Abstract
Introduction
Image quality is often an overlooked consideration that affects the quality and findings of a perioperative transesophageal echocardiography (TEE) study. We undertook a study to evaluate the potential benefit of orogastric (OG) tube insertion following tracheal intubation as a method to improve TEE image quality.
Methods
In this prospective randomized double-blind controlled trial, 32 adult cardiac surgery patients were randomized to receive either an orogastric (OG) tube with suctioning or no OG tube following tracheal intubation and before TEE probe insertion. Two independent observers graded the quality of related TEE images on a scale from 1 to 4, and the total image scores (total scores out of a possible 20) were compared between groups across five different views. All analyses were by intention to treat.
Results
For the total scores, there was no difference between the OG and control groups (mean 12.3 [2.1] vs 12.8 [1.8], respectively; P = 0.7). There was a numerically small but statistically significant difference in total scores between reviewers (score 2.4 [0.7] vs 2.2 [0.9]; mean difference −0.2; 95% confidence interval −0.4 to −0.02; P < 0.001). For the most part, the raters agreed on the scores for each view. Overall, 96% of the total scores were identical or differed by only one point.
Conclusion
While this study was underpowered to detect small changes in image quality, the use of an OG tube for routine cases did not improve the overall quality of the related images acquired during TEE examination.
Résumé
Introduction
La qualité de l’image est une considération souvent négligée qui affecte la qualité et les résultats des études d’échocardiographie transœsophagienne (ÉTO) périopératoire.
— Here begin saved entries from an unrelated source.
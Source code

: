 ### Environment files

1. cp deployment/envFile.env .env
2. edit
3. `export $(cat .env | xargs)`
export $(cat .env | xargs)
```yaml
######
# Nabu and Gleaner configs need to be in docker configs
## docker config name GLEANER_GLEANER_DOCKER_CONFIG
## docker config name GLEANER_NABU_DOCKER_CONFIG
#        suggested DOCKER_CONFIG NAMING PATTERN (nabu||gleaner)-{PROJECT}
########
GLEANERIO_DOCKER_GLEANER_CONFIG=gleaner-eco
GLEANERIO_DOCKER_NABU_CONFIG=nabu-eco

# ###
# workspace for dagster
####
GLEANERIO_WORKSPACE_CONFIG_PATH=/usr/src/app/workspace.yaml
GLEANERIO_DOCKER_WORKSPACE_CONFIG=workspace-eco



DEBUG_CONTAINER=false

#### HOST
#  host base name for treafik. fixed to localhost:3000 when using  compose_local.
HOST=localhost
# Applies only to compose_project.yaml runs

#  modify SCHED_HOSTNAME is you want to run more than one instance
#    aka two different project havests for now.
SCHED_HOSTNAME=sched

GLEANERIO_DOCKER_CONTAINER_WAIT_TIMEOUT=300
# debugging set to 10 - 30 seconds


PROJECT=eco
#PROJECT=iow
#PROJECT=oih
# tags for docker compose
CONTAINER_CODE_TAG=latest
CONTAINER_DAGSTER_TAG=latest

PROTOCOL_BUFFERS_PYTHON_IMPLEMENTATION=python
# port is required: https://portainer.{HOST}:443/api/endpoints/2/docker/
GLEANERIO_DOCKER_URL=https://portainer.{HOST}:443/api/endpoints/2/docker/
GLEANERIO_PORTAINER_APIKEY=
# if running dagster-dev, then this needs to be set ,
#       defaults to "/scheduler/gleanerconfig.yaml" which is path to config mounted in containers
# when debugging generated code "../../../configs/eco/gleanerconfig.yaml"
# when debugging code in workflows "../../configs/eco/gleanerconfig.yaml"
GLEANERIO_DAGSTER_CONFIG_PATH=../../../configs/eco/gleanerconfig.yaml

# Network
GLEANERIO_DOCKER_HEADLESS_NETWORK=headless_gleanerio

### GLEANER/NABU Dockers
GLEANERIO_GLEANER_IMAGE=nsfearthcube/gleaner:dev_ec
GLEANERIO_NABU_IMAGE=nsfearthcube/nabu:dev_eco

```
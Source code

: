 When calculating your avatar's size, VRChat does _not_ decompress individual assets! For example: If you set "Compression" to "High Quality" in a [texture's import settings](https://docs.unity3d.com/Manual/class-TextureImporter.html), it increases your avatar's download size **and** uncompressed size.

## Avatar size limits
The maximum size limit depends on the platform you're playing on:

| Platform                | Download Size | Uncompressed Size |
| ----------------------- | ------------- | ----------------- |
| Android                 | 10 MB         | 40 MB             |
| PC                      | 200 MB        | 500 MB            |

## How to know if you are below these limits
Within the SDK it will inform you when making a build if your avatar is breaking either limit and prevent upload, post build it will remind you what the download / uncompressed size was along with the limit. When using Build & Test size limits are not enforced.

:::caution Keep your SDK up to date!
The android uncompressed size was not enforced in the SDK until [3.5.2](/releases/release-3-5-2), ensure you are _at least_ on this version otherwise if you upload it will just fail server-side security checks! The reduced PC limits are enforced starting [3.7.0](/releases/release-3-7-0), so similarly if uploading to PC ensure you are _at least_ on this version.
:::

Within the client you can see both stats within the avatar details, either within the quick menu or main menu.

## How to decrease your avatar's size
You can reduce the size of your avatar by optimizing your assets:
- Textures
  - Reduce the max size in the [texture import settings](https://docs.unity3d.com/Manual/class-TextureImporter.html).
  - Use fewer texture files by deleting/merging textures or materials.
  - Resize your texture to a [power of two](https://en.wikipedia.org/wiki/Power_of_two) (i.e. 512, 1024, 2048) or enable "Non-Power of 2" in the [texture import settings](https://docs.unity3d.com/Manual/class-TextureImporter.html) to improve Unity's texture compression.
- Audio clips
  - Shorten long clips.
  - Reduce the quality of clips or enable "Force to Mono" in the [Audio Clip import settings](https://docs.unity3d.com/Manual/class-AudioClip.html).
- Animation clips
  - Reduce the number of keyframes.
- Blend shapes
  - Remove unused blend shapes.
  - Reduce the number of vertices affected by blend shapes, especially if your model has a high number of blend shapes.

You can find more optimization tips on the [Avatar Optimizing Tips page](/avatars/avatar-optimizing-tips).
Nous avons réalisé une étude afin d’évaluer l’avantage potentiel procuré par l’insertion d’une sonde orogastrique (OG) après l’intubation trachéale pour améliorer la qualité de l’image d’ÉTO.
Méthode
Dans cette étude prospective, randomisée, contrôlée par placebo et à double insu, 32 patients adultes subissant une chirurgie cardiaque ont été randomisés à recevoir soit une sonde orogastrique (OG) avec succion ou pas de sonde OG après l’intubation trachéale et avant l’insertion de la sonde d’ÉTO. La qualité des images d’ÉTO associées a été évaluée sur une échelle de 1 à 4 par deux observateurs indépendants, et les notes totales des images (notes totales sur 20 au maximum) ont été comparées entre les groupes pour cinq vues différentes. Toutes les analyses ont été réalisées selon l’intention de traiter.
Résultats
Pour les notes totales, il n’y a eu aucune différence entre les groupes OG et témoin [moyenne 12,3 (2,1) vs 12,8 (1,8), respectivement]; P = 0,7). Il y a eu une différence, petite d’un point de vue numérique mais significative d’un point de vue statistique, entre les notes totales des deux observateurs (note 2,4 (0,7) vs 2,2 (0,9), différence moyenne −0,2, intervalle de confiance 95 % −0,4 à –0,02; P < 0,001). Pour chaque vue, il y avait une bonne concordance entre les notes des observateurs. En tout, 96 % des notes totales étaient identiques ou ne différaient que d’un point.
Conclusion
Bien que cette étude manque de puissance pour détecter les changements mineurs au niveau de la qualité de l’image, l’utilisation d’une sonde OG n’a pas amélioré la qualité globale des images associées acquises par un examen ÉTO dans les cas de routine.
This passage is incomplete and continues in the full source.